* [Work item]: Filter the records below down to lines containing "string".

* [Records for the task]:
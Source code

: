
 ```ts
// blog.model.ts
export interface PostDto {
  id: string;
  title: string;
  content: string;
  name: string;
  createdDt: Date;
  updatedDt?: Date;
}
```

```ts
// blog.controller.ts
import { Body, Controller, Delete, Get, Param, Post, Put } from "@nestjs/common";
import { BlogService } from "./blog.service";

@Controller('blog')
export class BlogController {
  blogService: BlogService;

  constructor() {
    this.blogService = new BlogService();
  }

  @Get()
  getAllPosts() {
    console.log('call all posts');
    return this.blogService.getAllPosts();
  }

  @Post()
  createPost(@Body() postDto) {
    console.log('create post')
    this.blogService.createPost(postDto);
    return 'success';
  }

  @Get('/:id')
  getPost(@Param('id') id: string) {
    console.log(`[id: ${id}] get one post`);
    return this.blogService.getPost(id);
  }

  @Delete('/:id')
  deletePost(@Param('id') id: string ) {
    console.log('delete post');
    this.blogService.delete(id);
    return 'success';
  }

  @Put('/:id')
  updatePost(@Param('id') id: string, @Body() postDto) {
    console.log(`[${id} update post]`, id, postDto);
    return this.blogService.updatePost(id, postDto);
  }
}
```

* [Answer for the task]:
  id: string;
  title: string;
  content: string;
  name: string;
  getPost(@Param('id') id: string) {
  deletePost(@Param('id') id: string ) {
  updatePost(@Param('id') id: string, @Body() postDto) {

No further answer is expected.